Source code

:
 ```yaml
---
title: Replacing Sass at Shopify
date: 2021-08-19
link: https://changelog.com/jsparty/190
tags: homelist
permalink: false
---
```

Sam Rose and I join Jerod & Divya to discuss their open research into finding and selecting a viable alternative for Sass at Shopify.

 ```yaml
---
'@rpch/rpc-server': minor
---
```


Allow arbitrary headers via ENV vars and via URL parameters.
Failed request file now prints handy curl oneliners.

+++++

What is required:
Return a copy of each line in the entries that contains "Shopify".

Response to the exercise:
title: Replacing Sass at Shopify
Sam Rose and I join Jerod & Divya to discuss their open research into finding and selecting a viable alternative for Sass at Shopify.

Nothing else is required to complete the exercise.